Otra columna del autor de Ciencias morales

"Recuerdo lo que me pasó cuando supe que Ricardo Piglia ya no se podía mover. Me pareció demasiado terrible, en cuanto a él; y en cuanto a mí, me pareció lisa y llanamente increíble que ya no fuera a verlo más".

Por Martín Kohan. Foto de Daniel Mordzinski.

 

Algunos domingos yo llegaba temprano, o creía que llegaba temprano. Pero entraba, y Hebe Uhart ya estaba ahí. En el Bar La Orquídea, de Corrientes y Acuña de Figueroa. Ocho y media de la mañana, nueve. Yo llegaba al bar y entraba, y Hebe Uhart ya estaba ahí. En alguna de las mesas, por lo general una del fondo pero pegada a la ventana: inclinada y abstraída, visiblemente compenetrada, haciendo algo finalmente simple, o que en ella lucía simple: escribir.

Hebe Uhart, escritora. Digo así, digo escritora, porque Hebe Uhart afirmó alguna vez, en una entrevista, que ella era escritora solamente cuando escribía. Pues bien, ahí estaba: escribiendo. Tan cerca del cuaderno que usaba, tan pegada al texto que hacía, que fundaba intimidad.

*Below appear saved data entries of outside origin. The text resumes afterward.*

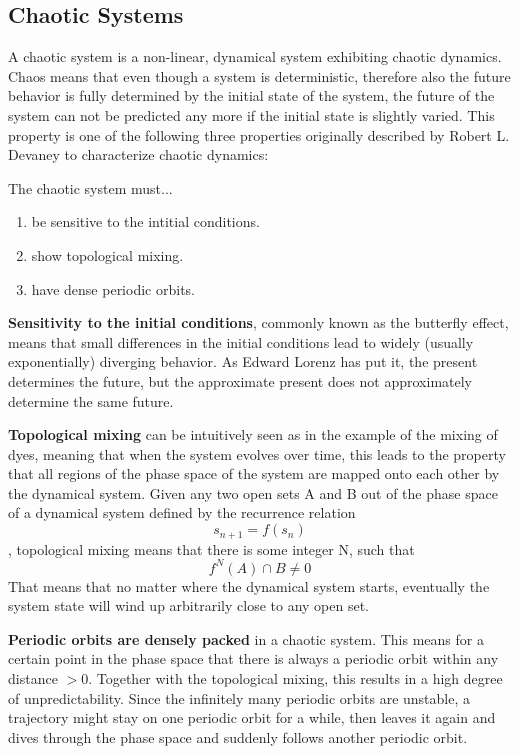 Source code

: \documentclass[main]{subfiles}
\begin{document}
\subsection{Chaotic Systems}
\label{subsec:chaotic-systems}

A chaotic system is a non-linear, dynamical system exhibiting chaotic dynamics. %
%
Chaos means that even though a system is deterministic, therefore also the future behavior is fully determined by the initial state of the system, the future of the system can not be predicted any more if the initial state is slightly varied. %
%
This property is one of the following three properties originally described by Robert L. Devaney \cite{bib:Devaney1989} to characterize chaotic dynamics:

The chaotic system must...
\begin{enumerate}
\item be sensitive to the intitial conditions.
\item show topological mixing.
\item have dense periodic orbits.
\end{enumerate}

\textbf{Sensitivity to the initial conditions}, commonly known as the butterfly effect, means that small differences in the initial conditions lead to widely (usually exponentially) diverging behavior. %
%
As Edward Lorenz has put it, the present determines the future, but the approximate present does not approximately determine the same future.

\textbf{Topological mixing} can be intuitively seen as in the example of the mixing of dyes, meaning that when the system evolves over time, this leads to the property that all regions of the phase space of the system are mapped onto each other by the dynamical system. %
%
Given any two open sets A and B out of the phase space of a dynamical system defined by the recurrence relation \[s_{n+1} = f(s_n)\], topological mixing means that there is some integer N, such that \[f^N(A) \cap B \neq 0\] %
%
That means that no matter where the dynamical system starts, eventually the system state will wind up arbitrarily close to any open set.

\textbf{Periodic orbits are densely packed} in a chaotic system. %
%
This means for a certain point in the phase space that there is always a periodic orbit within any distance \(> 0\). %
%
Together with the topological mixing, this results in a high degree of unpredictability. %
%
Since the infinitely many periodic orbits are unstable, a trajectory might stay on one periodic orbit for a while, then leaves it again and dives through the phase space and suddenly follows another periodic orbit.
\end{document}
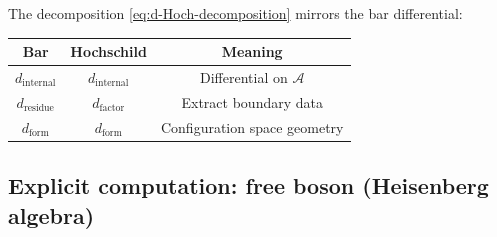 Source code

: \begin{remark}
The decomposition \eqref{eq:d-Hoch-decomposition} mirrors the bar differential:
\begin{center}
\begin{tabular}{c|c|c}
\textbf{Bar} & \textbf{Hochschild} & \textbf{Meaning} \\
\hline
$d_{\text{internal}}$ & $d_{\text{internal}}$ & Differential on $\mathcal{A}$ \\
$d_{\text{residue}}$ & $d_{\text{factor}}$ & Extract boundary data \\
$d_{\text{form}}$ & $d_{\text{form}}$ & Configuration space geometry \\
\end{tabular}
\end{center}
\end{remark}

\subsection{Explicit computation: free boson (Heisenberg algebra)}

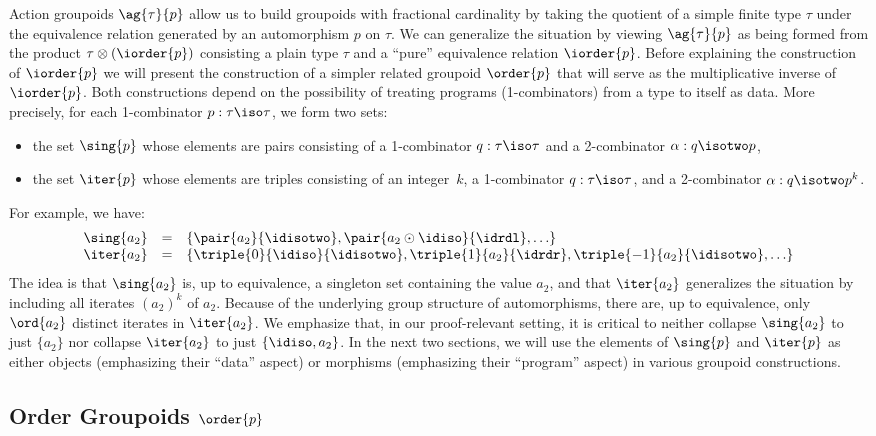 Action groupoids $\ag{\tau}{p}$ allow us to build groupoids with
fractional cardinality by taking the quotient of a simple finite type
$\tau$ under the equivalence relation generated by an automorphism $p$
on $\tau$. We can generalize the situation by viewing $\ag{\tau}{p}$
as being formed from the product $\tau \otimes (\iorder{p})$
consisting a plain type $\tau$ and a ``pure'' equivalence relation
$\iorder{p}$. Before explaining the construction of $\iorder{p}$ we
will present the construction of a simpler related groupoid
$\order{p}$ that will serve as the multiplicative inverse of
$\iorder{p}$. Both constructions depend on the possibility of treating
programs (1-combinators) from a type to itself as data. More
precisely, for each 1-combinator $p : \tau\iso\tau$, we form two sets:
\begin{itemize}
\item the set $\sing{p}$ whose elements are pairs consisting of a
  1-combinator $q : \tau\iso\tau$ and a 2-combinator
  $\alpha : q \isotwo p$, 
\item the set $\iter{p}$ whose elements are triples consisting of an
  integer~$k$, a 1-combinator $q : \tau\iso\tau$, and a 2-combinator
  $\alpha : q \isotwo p^k$.
\end{itemize} 
For example, we have:
\[\begin{array}{rcl}
\sing{a_2} &=& \{ \pair{a_2}{\idisotwo}, \pair{a_2\odot\idiso}{\idrdl},\ldots \} \\
\iter{a_2} &=& \{ \triple{0}{\idiso}{\idisotwo},\triple{1}{a_2}{\idrdr}, \triple{-1}{a_2}{\idisotwo}, \ldots \}
\end{array}\]
The idea is that $\sing{a_2}$ is, up to equivalence, a singleton set
containing the value $a_2$, and that $\iter{a_2}$ generalizes the
situation by including all iterates $(a_2)^k$ of $a_2$.  Because of
the underlying group structure of automorphisms, there are, up to
equivalence, only $\ord{a_2}$ distinct iterates in $\iter{a_2}$.  We
emphasize that, in our proof-relevant setting, it is critical to
neither collapse $\sing{a_2}$ to just $\{ a_2 \}$ nor collapse
$\iter{a_2}$ to just $\{ \idiso, a_2 \}$. In the next two sections, we
will use the elements of $\sing{p}$ and $\iter{p}$ as either objects
(emphasizing their ``data'' aspect) or morphisms (emphasizing their
``program'' aspect) in various groupoid constructions.

\subsection{Order Groupoids $\order{p}$}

Obviamente nunca me acerqué, nunca la fui a saludar. A veces ella, cuando terminaba y se iba, al enfilar hacia la puerta alcanzaba a verme (siempre con un gesto de inmensa sorpresa) y venía hasta mi mesa. Entonces conversábamos un poco o simplemente nos despedíamos. Otras veces no me veía, y a mí me gustaba verla pasar.

No he dejado de ir a La Orquídea algunos domingos a la mañana. Pero la verdad es que voy menos. Y en lo posible, más tarde.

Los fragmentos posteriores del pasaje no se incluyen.